Appendices to AI Tools for Existential Security

Released on 14th March 2025
Lizka Vaintrob
Owen Cotton-Barratt
We’re grateful to Max Dalton, Will MacAskill, Raymond Douglas, Lukas Finnveden, Tom Davidson, Joe Carlsmith, Vishal Maini, Adam Bales, Andreas Stuhlmüller, Fin Moorhouse, Davidad, Rose Hadshar, Nate Thomas, Toby Ord, Ryan Greenblatt, Eric Drexler, and many others for comments on earlier drafts and conversations that led to this work.
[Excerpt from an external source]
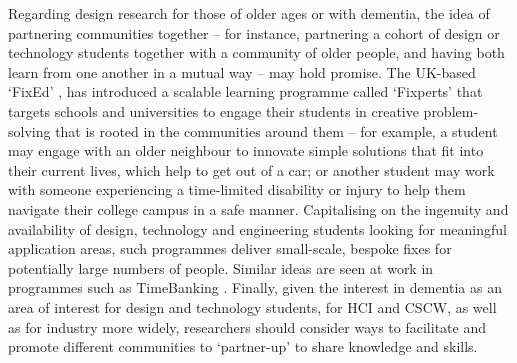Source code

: Regarding design research for those of older ages or with dementia, the idea of partnering communities together – for instance, partnering a cohort of design or technology students together with a community of older people, and having both learn from one another in a mutual way – may hold promise. The UK-based ‘FixEd’ \citep{noauthor_fixperts_nodate}, has introduced a scalable learning programme called `Fixperts' that targets schools and universities to engage their students in creative problem-solving that is rooted in the communities around them – for example, a student may engage with an older neighbour to innovate simple solutions that fit into their current lives, which help to get out of a car; or another student may work with someone experiencing a time-limited disability or injury to help them navigate their college campus in a safe manner. Capitalising on the ingenuity and availability of design, technology and engineering students looking for meaningful application areas, such programmes deliver small-scale, bespoke fixes for potentially large numbers of people. Similar ideas are seen at work in programmes such as TimeBanking \citep{noauthor_hour_nodate}. Finally, given the interest in dementia as an area of interest for design and technology students, for HCI and CSCW, as well as for industry more widely, researchers should consider ways to facilitate and promote different communities to ‘partner-up’ to share knowledge and skills.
Owen's work was supported by the Future of Life Foundation.
This page contains appendices for the piece AI Tools for Existential Security.

Appendix 1: On whether accelerating applications could be bad via speeding up AI progress in general

What about the concern that any acceleration of an AI application might shorten timelines to transformative AI, and thereby reduce the odds of successfully navigating it? (Various people have different views on how seriously to take this concern — lack of consensus on this point means that it may be difficult to give a single answer that will be satisfying to all readers.)
In brief:
  • Some applications, like automated negotiation tools, seem to be peripheral to core AI progress
    • So the only impact they might have on timelines would be via:
      • Contributing to general hype and increasing investment (shortening timelines)
      • Pulling talented people onto them and away from other areas of AI (lengthening timelines)
    • In these cases, the net effect on timelines is likely to be very small, and so for well-selected applications for having good benefits from accelerating, it is very likely that the bigger effects would not be via their effects on timelines
  • Other applications might, if successful, have nontrivial impacts on AI timelines (e.g. automation of research in one area may have spillover effects that help automation of research in another area)
    • In these cases, in considering whether to accelerate these applications, the ultimate comparison will be between:
      • (i) the expected benefit from having access to this application earlier on
      • (ii) the expected amount that background variables would be in better shape as a result of the delay in overall AI timelines that comes from not pursuing the application
    • If the effect (of having a better version of the application available) on AI timelines is negative, it should be weighed as a cost.
      • Note: For any particular view on the undesirability of bringing forward AI timelines, there will likely be some circumstances in which the benefits of differential application development outweigh the costs
      • Moreover these may change over time — as AI applications drive larger slices of what is important in the world, the relative costs of forgoing the benefits of pursuing AI applications will rise

Appendix 2: On dynamics that make it harder to meaningfully counterfactually accelerate an application (and when meaningful acceleration still looks achievable)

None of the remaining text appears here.